[Plain-text document sources]
● ● ● ● ●

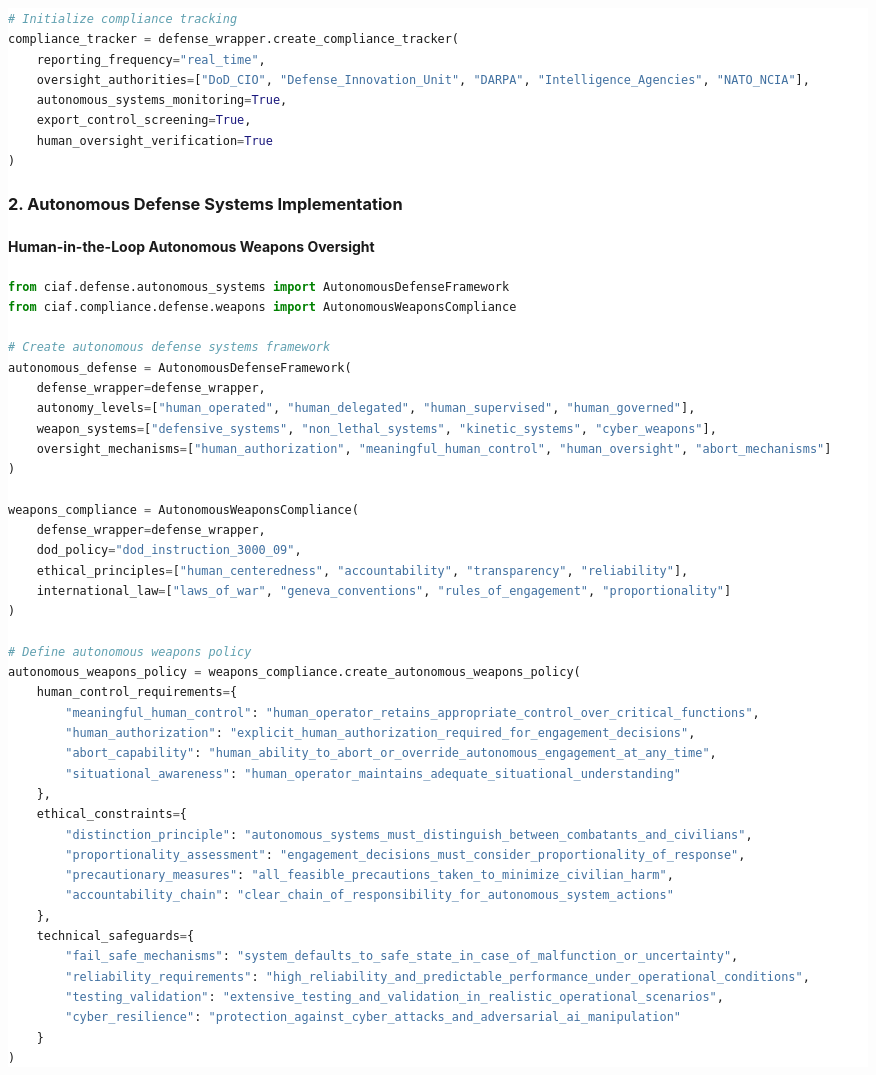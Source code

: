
 ```python
# Initialize compliance tracking
compliance_tracker = defense_wrapper.create_compliance_tracker(
    reporting_frequency="real_time",
    oversight_authorities=["DoD_CIO", "Defense_Innovation_Unit", "DARPA", "Intelligence_Agencies", "NATO_NCIA"],
    autonomous_systems_monitoring=True,
    export_control_screening=True,
    human_oversight_verification=True
)
```

### 2. Autonomous Defense Systems Implementation

#### Human-in-the-Loop Autonomous Weapons Oversight

```python
from ciaf.defense.autonomous_systems import AutonomousDefenseFramework
from ciaf.compliance.defense.weapons import AutonomousWeaponsCompliance

# Create autonomous defense systems framework
autonomous_defense = AutonomousDefenseFramework(
    defense_wrapper=defense_wrapper,
    autonomy_levels=["human_operated", "human_delegated", "human_supervised", "human_governed"],
    weapon_systems=["defensive_systems", "non_lethal_systems", "kinetic_systems", "cyber_weapons"],
    oversight_mechanisms=["human_authorization", "meaningful_human_control", "human_oversight", "abort_mechanisms"]
)

weapons_compliance = AutonomousWeaponsCompliance(
    defense_wrapper=defense_wrapper,
    dod_policy="dod_instruction_3000_09",
    ethical_principles=["human_centeredness", "accountability", "transparency", "reliability"],
    international_law=["laws_of_war", "geneva_conventions", "rules_of_engagement", "proportionality"]
)

# Define autonomous weapons policy
autonomous_weapons_policy = weapons_compliance.create_autonomous_weapons_policy(
    human_control_requirements={
        "meaningful_human_control": "human_operator_retains_appropriate_control_over_critical_functions",
        "human_authorization": "explicit_human_authorization_required_for_engagement_decisions",
        "abort_capability": "human_ability_to_abort_or_override_autonomous_engagement_at_any_time",
        "situational_awareness": "human_operator_maintains_adequate_situational_understanding"
    },
    ethical_constraints={
        "distinction_principle": "autonomous_systems_must_distinguish_between_combatants_and_civilians",
        "proportionality_assessment": "engagement_decisions_must_consider_proportionality_of_response",
        "precautionary_measures": "all_feasible_precautions_taken_to_minimize_civilian_harm",
        "accountability_chain": "clear_chain_of_responsibility_for_autonomous_system_actions"
    },
    technical_safeguards={
        "fail_safe_mechanisms": "system_defaults_to_safe_state_in_case_of_malfunction_or_uncertainty",
        "reliability_requirements": "high_reliability_and_predictable_performance_under_operational_conditions",
        "testing_validation": "extensive_testing_and_validation_in_realistic_operational_scenarios",
        "cyber_resilience": "protection_against_cyber_attacks_and_adversarial_ai_manipulation"
    }
)
```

● ● ● ● ●

- Work item -
Every record above must be copied exactly; none of the pictures belong in the copy.

- Written solution -
Source code

:
 ```python
# Initialize compliance tracking
compliance_tracker = defense_wrapper.create_compliance_tracker(
    reporting_frequency="real_time",
    oversight_authorities=["DoD_CIO", "Defense_Innovation_Unit", "DARPA", "Intelligence_Agencies", "NATO_NCIA"],
    autonomous_systems_monitoring=True,
    export_control_screening=True,
    human_oversight_verification=True
)
```

### 2. Autonomous Defense Systems Implementation

#### Human-in-the-Loop Autonomous Weapons Oversight

```python
from ciaf.defense.autonomous_systems import AutonomousDefenseFramework
from ciaf.compliance.defense.weapons import AutonomousWeaponsCompliance

# Create autonomous defense systems framework
autonomous_defense = AutonomousDefenseFramework(
    defense_wrapper=defense_wrapper,
    autonomy_levels=["human_operated", "human_delegated", "human_supervised", "human_governed"],
    weapon_systems=["defensive_systems", "non_lethal_systems", "kinetic_systems", "cyber_weapons"],
    oversight_mechanisms=["human_authorization", "meaningful_human_control", "human_oversight", "abort_mechanisms"]
)

weapons_compliance = AutonomousWeaponsCompliance(
    defense_wrapper=defense_wrapper,
    dod_policy="dod_instruction_3000_09",
    ethical_principles=["human_centeredness", "accountability", "transparency", "reliability"],
    international_law=["laws_of_war", "geneva_conventions", "rules_of_engagement", "proportionality"]
)

# Define autonomous weapons policy
autonomous_weapons_policy = weapons_compliance.create_autonomous_weapons_policy(
    human_control_requirements={
        "meaningful_human_control": "human_operator_retains_appropriate_control_over_critical_functions",
        "human_authorization": "explicit_human_authorization_required_for_engagement_decisions",
        "abort_capability": "human_ability_to_abort_or_override_autonomous_engagement_at_any_time",
        "situational_awareness": "human_operator_maintains_adequate_situational_understanding"
    },
    ethical_constraints={
        "distinction_principle": "autonomous_systems_must_distinguish_between_combatants_and_civilians",
        "proportionality_assessment": "engagement_decisions_must_consider_proportionality_of_response",
        "precautionary_measures": "all_feasible_precautions_taken_to_minimize_civilian_harm",
        "accountability_chain": "clear_chain_of_responsibility_for_autonomous_system_actions"
    },
    technical_safeguards={
        "fail_safe_mechanisms": "system_defaults_to_safe_state_in_case_of_malfunction_or_uncertainty",
        "reliability_requirements": "high_reliability_and_predictable_performance_under_operational_conditions",
        "testing_validation": "extensive_testing_and_validation_in_realistic_operational_scenarios",
        "cyber_resilience": "protection_against_cyber_attacks_and_adversarial_ai_manipulation"
    }
)
```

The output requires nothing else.